Oggi, in particolare, certi professionisti cui al minimo bisognerebbe riconoscere degna “statura professionale”, tali sono l’eredità storica e la corposa gamma di prestazioni erogabili (mi riferisco, senza offesa per le altre professioni, in particolare agli infermieri/e, tecnici/che di radiologia, ostetrici/che ed assistenti sanitari), devono combattere quotidianamente con:

  • un esercito di altri nuovi emergenti professionisti che, senza troppi complimenti, pongono in atto strategie del tutto contrarie a quella anelata: «intelligente, illuminata alleanza democratica» … tutt’altro: eclatante è l’esempio di coloro che, appena entrati tra le professioni non mediche, pur sapendo fare una sola cosa … vanno in tv a fare la reclame … in buona pace del pur inversamente invocato «articolo 4, comma 7, della legge 30 dicembre 1991, n. 412» , o di quanto statuito all’art 53 del d. lgs. 165/2001, in tema di incarichi retribuiti; o di chi, altrettanto spavaldamente, da tempo immemorabile esercita abusivamente le funzioni dei tecnici di radiologia nelle cliniche dentali;
  • le derive poste in essere da diversi storici iati normativi, pure mai identificati come problema emergente: primo fra tutti quello sulla ancora non pervenuta ipotesi di CCNL dei liberi professionisti, che devono piegarsi a sottoscrivere – quando pure li ricevano controfirmati – contratti “carta straccia”, ove, assai pragmaticamente, se lavori sei pagato (forse anche meno di quanto pattuito) … ma puoi vederti lasciato a casa improvvisamente, senza valida motivazione ed in assenza di procedura specifica, senza alcuna possibilità di contestazione, perché l’attuale livello (praticamente inesistente) di tutela non consente neppure il c.d. esercizio di “interposizione” della rappresentanza istituzionale, fino a pochi anni fa regolamentato all’art. 6.6 del codice deontologico del Tecnico Sanitario di Radiologia Medica (si veda in particolare l’edizione del 2004, in cui campeggiano autori di tutta fama), ormai spazzato via dall’attuale art. 78; resta solo l’interposizione legalmente assistita, ove ovviamente a pagare è il solitario sventurato professionista, ma dove addirittura le strutture private possono anche ex lege rifiutarsi completamente di collaborare (art. 23 della l. n. 241/90), ed ove anche il Presidente nazionale della FNO TSRM PSTRP non risponde, nemmeno se viene messo al corrente di un caso di atti persecutori sul posto di lavoro da parte di un medico.
  • una emergente falange di “responsabili” di centri privati, con cui spesso – addirittura – si tengono i colloqui di lavoro, nominati a capo di interi centri medici senza alcuna preparazione specifica: gente “zero tituli” che può fare il bello ed il cattivo tempo, con buona pace di ogni percorso di master di primo e di secondo livello dei professionisti non medici.
  • una disparità di trattamento a tutti i livelli, figlia della migliore Italica interpretazione della Freidsoniana dominanza medico-forense: non importa quanti anni hai studiato, quanti titoli di studio hai collezionato, con quale quantità, qualità ed autorevolezza eserciti il tuo mandato: un medico è sempre un medico, e se non sei medico, in ambito sanitario Italiano sei poco più che un cretino;
  • la puntuale, addirittura sottintesa, assenza di rispetto dei carichi di lavoro: programmazioni “alveare” con un paziente ogni 10 minuti sono ormai la prassi comunemente applicata dalla totalità della sanità privata.

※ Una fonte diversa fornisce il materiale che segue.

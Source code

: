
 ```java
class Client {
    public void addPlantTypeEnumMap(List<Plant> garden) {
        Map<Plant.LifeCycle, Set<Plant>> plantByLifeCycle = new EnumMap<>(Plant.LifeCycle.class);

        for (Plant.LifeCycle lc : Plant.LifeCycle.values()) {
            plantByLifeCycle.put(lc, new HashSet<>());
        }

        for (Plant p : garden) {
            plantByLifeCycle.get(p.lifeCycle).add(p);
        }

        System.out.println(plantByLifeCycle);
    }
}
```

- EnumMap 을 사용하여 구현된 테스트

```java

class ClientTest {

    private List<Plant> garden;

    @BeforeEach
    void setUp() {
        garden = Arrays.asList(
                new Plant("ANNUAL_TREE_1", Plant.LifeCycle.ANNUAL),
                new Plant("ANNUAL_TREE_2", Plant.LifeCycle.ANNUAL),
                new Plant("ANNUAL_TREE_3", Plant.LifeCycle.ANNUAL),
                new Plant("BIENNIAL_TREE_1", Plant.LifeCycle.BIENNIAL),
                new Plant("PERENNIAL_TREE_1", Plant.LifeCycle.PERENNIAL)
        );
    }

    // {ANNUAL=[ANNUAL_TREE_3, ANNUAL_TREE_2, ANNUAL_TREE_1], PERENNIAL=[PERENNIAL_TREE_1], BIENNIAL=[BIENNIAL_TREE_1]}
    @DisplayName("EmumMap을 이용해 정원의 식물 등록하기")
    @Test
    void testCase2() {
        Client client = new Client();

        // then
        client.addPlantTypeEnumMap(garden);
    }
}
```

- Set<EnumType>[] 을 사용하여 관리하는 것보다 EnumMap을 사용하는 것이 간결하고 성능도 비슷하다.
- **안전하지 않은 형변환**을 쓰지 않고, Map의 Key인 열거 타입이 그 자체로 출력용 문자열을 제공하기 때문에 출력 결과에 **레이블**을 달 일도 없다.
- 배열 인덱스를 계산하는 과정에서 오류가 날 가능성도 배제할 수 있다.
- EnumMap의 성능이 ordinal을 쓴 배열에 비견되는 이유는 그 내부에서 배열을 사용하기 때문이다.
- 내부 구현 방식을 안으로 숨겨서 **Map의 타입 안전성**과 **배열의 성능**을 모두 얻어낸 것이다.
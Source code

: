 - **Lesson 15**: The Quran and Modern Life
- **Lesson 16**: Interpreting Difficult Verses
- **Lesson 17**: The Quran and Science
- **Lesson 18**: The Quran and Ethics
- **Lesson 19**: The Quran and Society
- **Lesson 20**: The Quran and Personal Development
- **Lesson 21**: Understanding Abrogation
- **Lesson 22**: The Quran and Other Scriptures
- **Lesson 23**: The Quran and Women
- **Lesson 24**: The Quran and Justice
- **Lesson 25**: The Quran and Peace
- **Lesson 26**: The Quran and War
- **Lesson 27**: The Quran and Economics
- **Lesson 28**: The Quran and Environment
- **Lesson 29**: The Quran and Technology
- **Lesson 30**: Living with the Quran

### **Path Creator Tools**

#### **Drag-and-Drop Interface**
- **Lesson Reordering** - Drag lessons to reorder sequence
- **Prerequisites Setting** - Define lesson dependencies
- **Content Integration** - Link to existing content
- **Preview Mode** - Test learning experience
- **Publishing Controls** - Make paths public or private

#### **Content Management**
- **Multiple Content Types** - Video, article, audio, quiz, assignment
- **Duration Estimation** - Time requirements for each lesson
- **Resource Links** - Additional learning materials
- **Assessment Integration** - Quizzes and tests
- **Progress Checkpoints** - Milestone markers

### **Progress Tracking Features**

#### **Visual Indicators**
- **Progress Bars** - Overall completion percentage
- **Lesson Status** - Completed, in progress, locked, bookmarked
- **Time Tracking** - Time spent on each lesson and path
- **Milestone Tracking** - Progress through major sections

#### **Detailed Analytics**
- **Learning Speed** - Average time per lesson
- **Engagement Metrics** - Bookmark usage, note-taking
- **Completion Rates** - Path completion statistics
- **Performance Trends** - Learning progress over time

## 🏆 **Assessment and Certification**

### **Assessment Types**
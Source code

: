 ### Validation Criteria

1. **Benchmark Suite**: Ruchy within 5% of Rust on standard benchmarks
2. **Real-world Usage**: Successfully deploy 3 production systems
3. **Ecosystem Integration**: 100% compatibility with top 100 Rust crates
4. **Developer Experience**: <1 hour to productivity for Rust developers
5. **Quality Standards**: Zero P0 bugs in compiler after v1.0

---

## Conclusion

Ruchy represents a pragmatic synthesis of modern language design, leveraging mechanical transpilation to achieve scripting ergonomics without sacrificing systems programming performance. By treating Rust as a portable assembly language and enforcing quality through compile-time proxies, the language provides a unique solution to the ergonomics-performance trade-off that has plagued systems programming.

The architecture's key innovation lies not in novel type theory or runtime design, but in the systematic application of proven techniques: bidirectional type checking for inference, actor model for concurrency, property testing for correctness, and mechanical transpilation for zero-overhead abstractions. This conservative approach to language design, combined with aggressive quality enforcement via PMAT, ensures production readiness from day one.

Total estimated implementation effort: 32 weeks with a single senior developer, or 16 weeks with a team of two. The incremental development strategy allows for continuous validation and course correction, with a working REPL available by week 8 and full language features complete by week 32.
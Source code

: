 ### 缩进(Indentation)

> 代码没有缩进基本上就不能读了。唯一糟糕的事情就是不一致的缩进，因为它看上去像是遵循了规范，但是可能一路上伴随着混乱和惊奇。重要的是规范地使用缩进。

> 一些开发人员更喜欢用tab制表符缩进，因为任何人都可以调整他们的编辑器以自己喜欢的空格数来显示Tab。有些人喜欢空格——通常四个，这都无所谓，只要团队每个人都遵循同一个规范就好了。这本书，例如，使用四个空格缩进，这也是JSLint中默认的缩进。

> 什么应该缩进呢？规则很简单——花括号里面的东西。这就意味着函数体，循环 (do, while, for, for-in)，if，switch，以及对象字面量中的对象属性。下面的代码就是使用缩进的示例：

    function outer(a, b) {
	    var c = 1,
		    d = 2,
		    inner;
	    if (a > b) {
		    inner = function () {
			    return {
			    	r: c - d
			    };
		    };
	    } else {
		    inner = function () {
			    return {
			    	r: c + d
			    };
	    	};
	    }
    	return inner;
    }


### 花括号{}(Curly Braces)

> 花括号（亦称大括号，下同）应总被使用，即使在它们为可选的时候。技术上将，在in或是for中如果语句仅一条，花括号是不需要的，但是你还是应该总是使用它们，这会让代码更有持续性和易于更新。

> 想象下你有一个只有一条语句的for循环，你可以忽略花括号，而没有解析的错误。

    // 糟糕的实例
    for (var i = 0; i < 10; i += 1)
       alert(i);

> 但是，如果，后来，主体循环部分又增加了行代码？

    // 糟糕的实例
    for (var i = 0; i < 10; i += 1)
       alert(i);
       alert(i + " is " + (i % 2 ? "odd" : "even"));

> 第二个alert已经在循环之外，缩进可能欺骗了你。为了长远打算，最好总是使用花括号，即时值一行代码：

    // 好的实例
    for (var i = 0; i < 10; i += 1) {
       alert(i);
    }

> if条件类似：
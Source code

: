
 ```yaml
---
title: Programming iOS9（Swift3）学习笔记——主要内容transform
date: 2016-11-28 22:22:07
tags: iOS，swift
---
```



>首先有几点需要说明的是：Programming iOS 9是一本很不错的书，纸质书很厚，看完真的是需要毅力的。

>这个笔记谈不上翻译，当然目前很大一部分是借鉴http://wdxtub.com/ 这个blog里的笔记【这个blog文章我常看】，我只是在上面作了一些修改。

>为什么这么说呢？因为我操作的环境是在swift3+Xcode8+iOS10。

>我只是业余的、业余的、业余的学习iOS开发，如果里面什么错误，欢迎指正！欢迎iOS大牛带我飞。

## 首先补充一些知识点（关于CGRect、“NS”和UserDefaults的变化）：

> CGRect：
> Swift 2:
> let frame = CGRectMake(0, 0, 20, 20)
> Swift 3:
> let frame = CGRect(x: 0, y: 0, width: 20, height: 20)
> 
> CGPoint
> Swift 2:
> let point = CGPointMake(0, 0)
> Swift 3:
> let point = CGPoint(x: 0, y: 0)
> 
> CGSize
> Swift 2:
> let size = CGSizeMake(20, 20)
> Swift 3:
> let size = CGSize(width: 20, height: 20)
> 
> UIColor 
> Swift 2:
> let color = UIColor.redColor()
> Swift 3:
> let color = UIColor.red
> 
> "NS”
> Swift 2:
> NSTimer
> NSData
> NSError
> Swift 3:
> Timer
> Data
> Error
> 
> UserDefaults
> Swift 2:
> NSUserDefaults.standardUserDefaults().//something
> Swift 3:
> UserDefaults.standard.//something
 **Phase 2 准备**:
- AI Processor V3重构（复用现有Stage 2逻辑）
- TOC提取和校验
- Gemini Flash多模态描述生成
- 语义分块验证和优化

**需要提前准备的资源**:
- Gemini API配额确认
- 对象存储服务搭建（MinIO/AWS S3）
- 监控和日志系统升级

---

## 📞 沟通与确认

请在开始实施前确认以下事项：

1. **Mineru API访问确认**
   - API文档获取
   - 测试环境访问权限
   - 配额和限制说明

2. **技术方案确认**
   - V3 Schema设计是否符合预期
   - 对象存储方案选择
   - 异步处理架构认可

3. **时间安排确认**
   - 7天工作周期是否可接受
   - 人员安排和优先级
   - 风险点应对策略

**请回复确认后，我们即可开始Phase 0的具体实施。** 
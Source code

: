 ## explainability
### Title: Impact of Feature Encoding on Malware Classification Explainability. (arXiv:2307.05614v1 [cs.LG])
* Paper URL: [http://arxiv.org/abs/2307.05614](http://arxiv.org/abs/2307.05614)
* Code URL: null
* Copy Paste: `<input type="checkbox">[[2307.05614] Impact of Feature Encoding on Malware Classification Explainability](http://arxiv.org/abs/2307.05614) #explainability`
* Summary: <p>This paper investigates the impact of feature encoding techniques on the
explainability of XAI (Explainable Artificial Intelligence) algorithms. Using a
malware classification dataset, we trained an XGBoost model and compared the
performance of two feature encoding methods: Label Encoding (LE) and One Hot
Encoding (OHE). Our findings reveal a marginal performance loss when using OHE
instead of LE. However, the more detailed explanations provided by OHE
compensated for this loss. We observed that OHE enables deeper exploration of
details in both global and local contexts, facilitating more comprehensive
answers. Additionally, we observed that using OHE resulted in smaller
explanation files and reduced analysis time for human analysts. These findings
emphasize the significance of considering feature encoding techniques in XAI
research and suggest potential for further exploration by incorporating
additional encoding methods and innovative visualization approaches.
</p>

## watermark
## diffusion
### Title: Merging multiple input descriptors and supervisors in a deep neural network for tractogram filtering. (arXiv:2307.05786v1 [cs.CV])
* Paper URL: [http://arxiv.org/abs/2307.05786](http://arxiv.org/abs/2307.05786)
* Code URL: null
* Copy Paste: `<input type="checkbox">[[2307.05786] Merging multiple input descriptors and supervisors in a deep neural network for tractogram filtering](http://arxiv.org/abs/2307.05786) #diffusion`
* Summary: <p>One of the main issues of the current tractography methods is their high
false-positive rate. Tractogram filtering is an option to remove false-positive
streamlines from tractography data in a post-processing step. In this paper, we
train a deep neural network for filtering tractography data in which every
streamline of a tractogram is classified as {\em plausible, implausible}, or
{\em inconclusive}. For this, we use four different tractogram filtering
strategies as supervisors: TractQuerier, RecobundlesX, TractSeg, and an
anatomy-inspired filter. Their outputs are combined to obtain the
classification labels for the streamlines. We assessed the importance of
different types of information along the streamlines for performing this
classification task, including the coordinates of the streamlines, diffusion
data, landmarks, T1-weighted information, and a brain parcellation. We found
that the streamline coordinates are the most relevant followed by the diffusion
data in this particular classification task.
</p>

Parafrasando i Re di Spagna Ferdinando d’Aragona e Isabella di Castiglia che si rivolsero a Cristoforo Colombo (anche se forse la frase non fu mai veramente pronunciata) …
«Dottor Catania, Devo continuare?»
Lei afferma di voler «trasformare una deroga temporanea in una regola strutturale» in un universo sanitario ove ad essere diventato strutturale è … ogni possibile tipo di abuso … ed il problema non è soltanto stato creato dai compilatori di quel Codice Deontologico che ho portato (inutilmente) in tasca per tanti anni, ma anche da chi li ha rimpiazzati, di fatto sostituendo con seriale replica del “metodo staffetta” una autocrazia propagandistica … con un’altra …al punto che autori come il sottoscritto devono temere anche di raccontare tali serie di segreti di Pulcinella, perché può essere che organizzazioni c.d. “no profit” tentino di farti causa o che l’Ordine stesso proponga in sorda e cieca superbia ritorsiva – e buona pace dell’art. 21 Cost. – un procedimento disciplinare.

Sono ormai finiti da un pezzo e mai più rivisitati i tempi in cui un prestigioso Presidente della FNCTSRM si scagliava autorevolmente contro l’establishment: che fosse per la questione camice o per il riordino dei trattamenti pensionistici, il compianto Natalino Bordigoni aveva sempre ben chiaro cosa dire ai politici ed a tutti gli altri: «Signori e Signore: le cose stanno in questo modo e chi ha qualcosa da dire a riguardo venga da me, che glielo spiego ancora … ».

Quell’esempio è svanito, ed oggi assistiamo allo spettacolo offerto dalle radiologie da incubo , che le attuali istituzioni (tutte) hanno contribuito massivamente a costruire.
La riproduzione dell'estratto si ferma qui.